A advogada da Comissão Pastoral da Terra (CPT) em Porto Velho, Cintia Paganoto Rodrigues, destaca que esta é uma violência que tem atingido cada vez mais as mulheres. “Em toda a Amazônia, as mulheres estão cada vez mais na linha do tiro. Elas passaram a ser cada vez mais protagonistas, mas também cada vez mais as ameaçadas de morte”, explica.
‘Epidemia de homicídios’
Em 2015, a violência no campo voltou a patamares históricos. Só em Rondônia foram 20 assassinatos e 3928 conflitos na luta pela posse da terra, segundo relatório da CPT. Há ainda 23 pessoas que estão sob ameaça de morte e quatro tentativas de assassinato. Junte-se a isso mais de 3 mil conflitos pela questão da água e se tem um cenário de guerra. Silenciosa para os grandes centros, mas ainda assim, guerra. Não é a toa que a Anistia Internacional classificou como ‘epidemia de homicídios’ os dados sobre violência no campo no Brasil em 2015.
À época da divulgação desses dados, o Ministério do Desenvolvimento Agrário contestou os números da CPT. Segundo o MDA foram ‘apenas’ 16 assassinatos em todo o Brasil e não os 50 em todo o território nacional denunciados pela pastoral.
Como resposta a essa violência, o Governo do Estado rondoniense tentou minimizar os danos. A Secretaria de Segurança formou um grupo de trabalho sobre os conflitos fundiários (GT-Terra/RO). A ideia primordial foi a de mapear os principais focos de conflitos, causas e apresentar propostas capazes de nortear uma pacificação rural.
O Grupo de Trabalho foi constituído por representantes do Instituto Nacional de Colonização e Reforma Agrária (Incra-RO), Coordenação Estadual de Regularização Fundiária (Terra Legal), Secretaria de Estado da Segurança, Defesa e Cidadania (Sesdec), Instituto Brasileiro do Meio Ambiente (Ibama-RO), Secretaria Estadual de Desenvolvimento Ambiental (Sedam-RO), Ministério Público Federal (MPF-RO) e Ordem dos Advogados do Brasil (RO). O resultado foi o envio de um relatório encaminhado à Ouvidoria Agrária do Incra, em Rondônia e Brasília. Em 10 páginas o relatório aponta 88 focos de conflito no estado.

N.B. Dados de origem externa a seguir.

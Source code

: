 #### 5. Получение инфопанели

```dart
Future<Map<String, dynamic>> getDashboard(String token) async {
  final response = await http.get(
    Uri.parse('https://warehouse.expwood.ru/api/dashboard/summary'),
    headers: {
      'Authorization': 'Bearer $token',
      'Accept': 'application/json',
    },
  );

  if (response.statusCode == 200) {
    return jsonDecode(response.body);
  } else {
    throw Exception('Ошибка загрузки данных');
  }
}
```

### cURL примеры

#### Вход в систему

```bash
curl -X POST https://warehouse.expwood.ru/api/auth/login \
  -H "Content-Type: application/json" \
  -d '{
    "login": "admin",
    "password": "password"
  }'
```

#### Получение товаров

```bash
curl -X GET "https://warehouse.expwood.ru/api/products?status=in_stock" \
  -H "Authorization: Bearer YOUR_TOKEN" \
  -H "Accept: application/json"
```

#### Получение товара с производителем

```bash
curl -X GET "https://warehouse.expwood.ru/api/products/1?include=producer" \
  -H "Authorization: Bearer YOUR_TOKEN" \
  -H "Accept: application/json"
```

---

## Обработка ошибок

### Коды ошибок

O problema é que as soluções ainda não chegaram.
Para Fernanda Kopanakis, advogada e doutora em Planejamento Urbano e Regional, esse é “basicamente” um conflito do capital. “Tem muitos conflitos aqui que são de trabalhadores rurais com indígenas, índios com seringueiros, seringueiros com garimpeiros e isso forma um ciclo vicioso. Não é a toa que existem esses conflitos", afirma. Fernanda já foi secretária de Habitação de Porto Velho, no início da administração do prefeito Roberto Sobrinho (PT) e estuda a questão agrária no Estado.
É uma violência que estende os tentáculos da forma mais imprevisível possível. A própria Fernanda sentiu isso de perto. Uma das coordenadoras do Cineamazônia, uma mostra itinerante de cinema que percorre distritos e comunidades afastadas dos grandes centros, na Amazônia, Fernanda e o restante da equipe foram ameaçados por um madeireiro em Vista Alegre do Abunã, distrito de Porto Velho.
O madeireiro se aproximou da equipe depois da exibição dos filmes e disparou a ameaça. “Vocês estão enganando esse povo com esse negócio de meio ambiente. E tem mais, eu fumei, bebi e estou cheirado. O recado está dado”, declarou. Por via das dúvidas a equipe achou melhor não ignorar a ameaça. Todos se recolheram cedo ao hotel.
A reportagem enviou um email a Assessoria de Comunicação do Governo do Estado de Rondônia sobre as atuais ações a respeito dos conflitos agrários. Até o fechamento da edição desta série de reportagens, não havia ocorrido resposta.